« Il y faut du temps et de l’habitude. On
 ne peut guère se connaître les uns les autres, avant que d’avoir consommé ensemble, comme dit le proverbe, plus d’un boisseau de sel. Avant que de s’adopter l’un l’autre, avant de se lier. D’une amitié mutuelle, il faut que chacun se soit d’abord assuré des qualités aimables qui se trouvent chez l’autre, et qu’il ait pu y placer confiance.

Le désir de l’amitié vient assez promptement, mais pas l’amitié en tant que telle…

La plupart des hommes, par un sentiment d’ambition, semblent désirer qu’on les aime plutôt qu’ils ne veulent aimer les autres. Aussi accueille-t-on généralement les flatteurs; car un flatteur représente un espèce d’ami subalterne, ou du moins il affecte l’infériorité; il semble se contenter d’aimer avec admiration plutôt qu’aspirer à être aimé : or, l’amitié qu’on inspire ressemble assez à l’estime et à la considération, sentiments dont la plupart des hommes sont avides. Au reste, ce n’est qu’à cause des accessoires, et par occasion, que l’on paraît ambitionner la considération : car les  gens aiment à être considérés socialement par ceux qui sont élevés en dignité, dans l’espoir qu’ils en obtiendront, au besoin, faveur et protection. C’est donc parce qu’elles sont les signes de cette faveur que l’on est communément flatté des marques d’honneur obtenues.

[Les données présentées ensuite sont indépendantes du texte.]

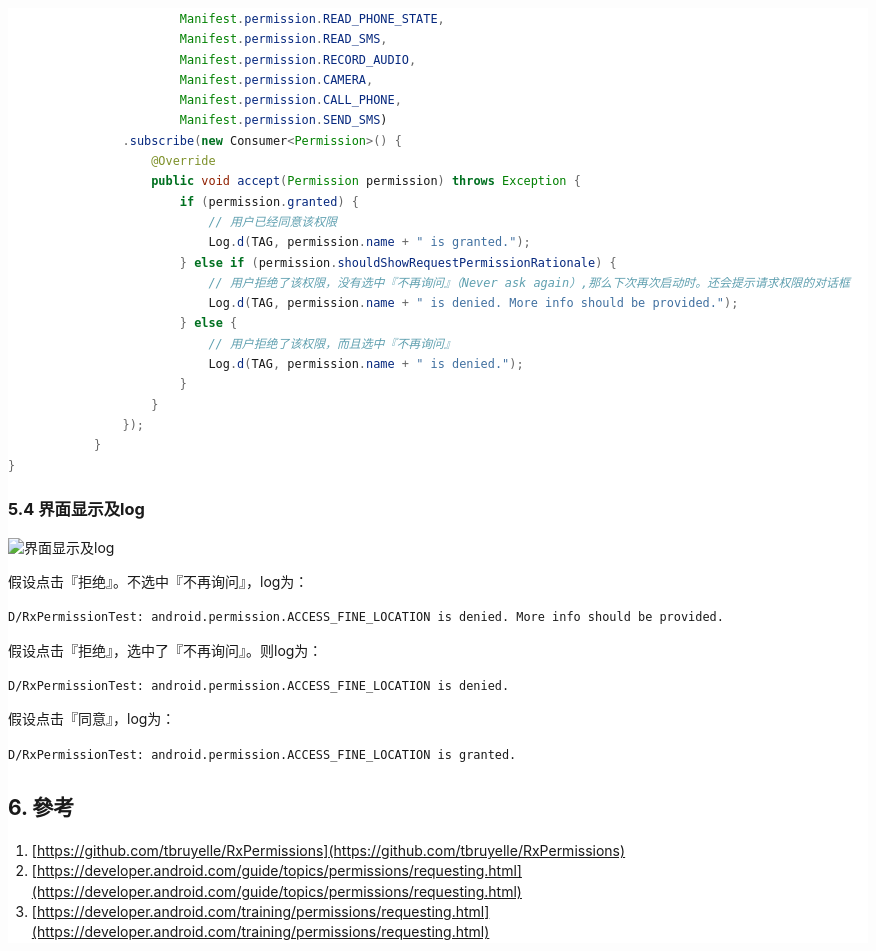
 ```java
                        Manifest.permission.READ_PHONE_STATE,
                        Manifest.permission.READ_SMS,
                        Manifest.permission.RECORD_AUDIO,
                        Manifest.permission.CAMERA,
                        Manifest.permission.CALL_PHONE,
                        Manifest.permission.SEND_SMS)
                .subscribe(new Consumer<Permission>() {
                    @Override
                    public void accept(Permission permission) throws Exception {
                        if (permission.granted) {
                            // 用户已经同意该权限
                            Log.d(TAG, permission.name + " is granted.");
                        } else if (permission.shouldShowRequestPermissionRationale) {
                            // 用户拒绝了该权限，没有选中『不再询问』（Never ask again）,那么下次再次启动时。还会提示请求权限的对话框
                            Log.d(TAG, permission.name + " is denied. More info should be provided.");
                        } else {
                            // 用户拒绝了该权限，而且选中『不再询问』
                            Log.d(TAG, permission.name + " is denied.");
                        }
                    }
                });
            }
}
```

### 5.4 界面显示及log

![界面显示及log](https://s2.loli.net/2023/03/02/mcrFzyKJBp7IaS5.png)

假设点击『拒绝』。不选中『不再询问』，log为：

```xml
D/RxPermissionTest: android.permission.ACCESS_FINE_LOCATION is denied. More info should be provided.
```

假设点击『拒绝』，选中了『不再询问』。则log为：

    D/RxPermissionTest: android.permission.ACCESS_FINE_LOCATION is denied.

假设点击『同意』，log为：

    D/RxPermissionTest: android.permission.ACCESS_FINE_LOCATION is granted.

**6\. 參考**
----------

1.  [https://github.com/tbruyelle/RxPermissions](https://github.com/tbruyelle/RxPermissions)
2. [https://developer.android.com/guide/topics/permissions/requesting.html](https://developer.android.com/guide/topics/permissions/requesting.html)
3.  [https://developer.android.com/training/permissions/requesting.html](https://developer.android.com/training/permissions/requesting.html)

Les sincères n’ont aucun besoin de recourir à des actions viles ou méprisables; et non seulement ils ne se prêtent à rien de tel, mais ils empêchent, en quelque sorte, que leurs amis ne s’y laissent entraîner. Car le propre des hommes vertueux est de ne commettre eux-mêmes aucune faute grave, et de ne pas souffrir que leurs amis en commettent de telles.

Par analogie, la déviation ou dégénération de la royauté est la tyrannie. 
En effet, il n’y a de véritable roi que celui qui sait se suffire à lui-même, et qui surpasse les autres hommes en tout genre de biens et d’avantages.

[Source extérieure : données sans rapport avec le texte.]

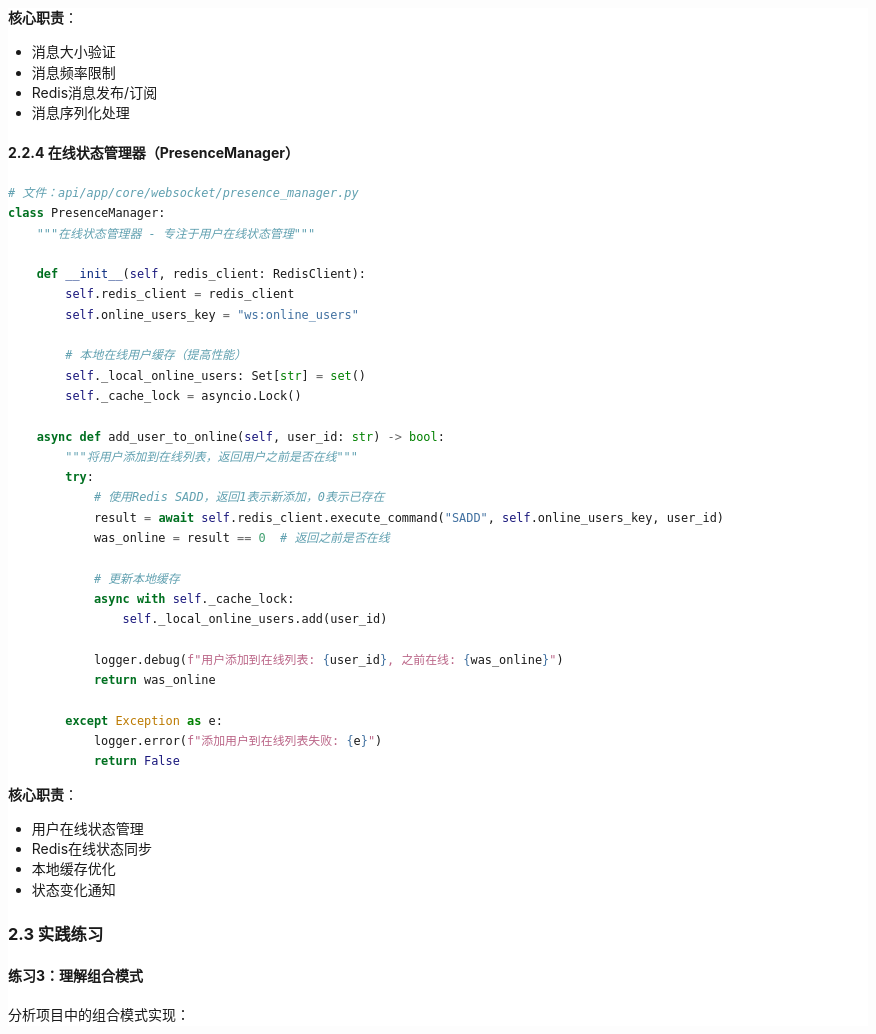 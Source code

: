 **核心职责**：

- 消息大小验证
- 消息频率限制
- Redis消息发布/订阅
- 消息序列化处理

#### 2.2.4 在线状态管理器（PresenceManager）

```python
# 文件：api/app/core/websocket/presence_manager.py
class PresenceManager:
    """在线状态管理器 - 专注于用户在线状态管理"""
  
    def __init__(self, redis_client: RedisClient):
        self.redis_client = redis_client
        self.online_users_key = "ws:online_users"
    
        # 本地在线用户缓存（提高性能）
        self._local_online_users: Set[str] = set()
        self._cache_lock = asyncio.Lock()
  
    async def add_user_to_online(self, user_id: str) -> bool:
        """将用户添加到在线列表，返回用户之前是否在线"""
        try:
            # 使用Redis SADD，返回1表示新添加，0表示已存在
            result = await self.redis_client.execute_command("SADD", self.online_users_key, user_id)
            was_online = result == 0  # 返回之前是否在线
        
            # 更新本地缓存
            async with self._cache_lock:
                self._local_online_users.add(user_id)
        
            logger.debug(f"用户添加到在线列表: {user_id}, 之前在线: {was_online}")
            return was_online
        
        except Exception as e:
            logger.error(f"添加用户到在线列表失败: {e}")
            return False
```

**核心职责**：

- 用户在线状态管理
- Redis在线状态同步
- 本地缓存优化
- 状态变化通知

### 2.3 实践练习

#### 练习3：理解组合模式

分析项目中的组合模式实现：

Or, un tel être n’a justement besoin de rien de plus, et, par conséquent, il ne saurait être trop occupé de ce qui lui serait utile; il ne s’intéressera qu’au bien de ceux sur qui il a autorité.

Il peut toujours y avoir entre les amis tantôt égalité tantôt supériorité relative : car ou les amis sont égaux en vertu, ou l’un est plus moral que l’autre.

Il en est de même des qualités agréables; et, en fait d’utilité, ils peuvent ou se procurer des avantages symétriques, ou l’emporter l’un sur l’autre. Il faut donc, lorsqu’il y a égalité, qu’elle se manifeste dans l’attachement réciproque et à travers toutes les autres circonstances; et, entre personnes inégales il faut que l’inférieur trouve quelque compensation proportionnée à la supériorité de l’autre.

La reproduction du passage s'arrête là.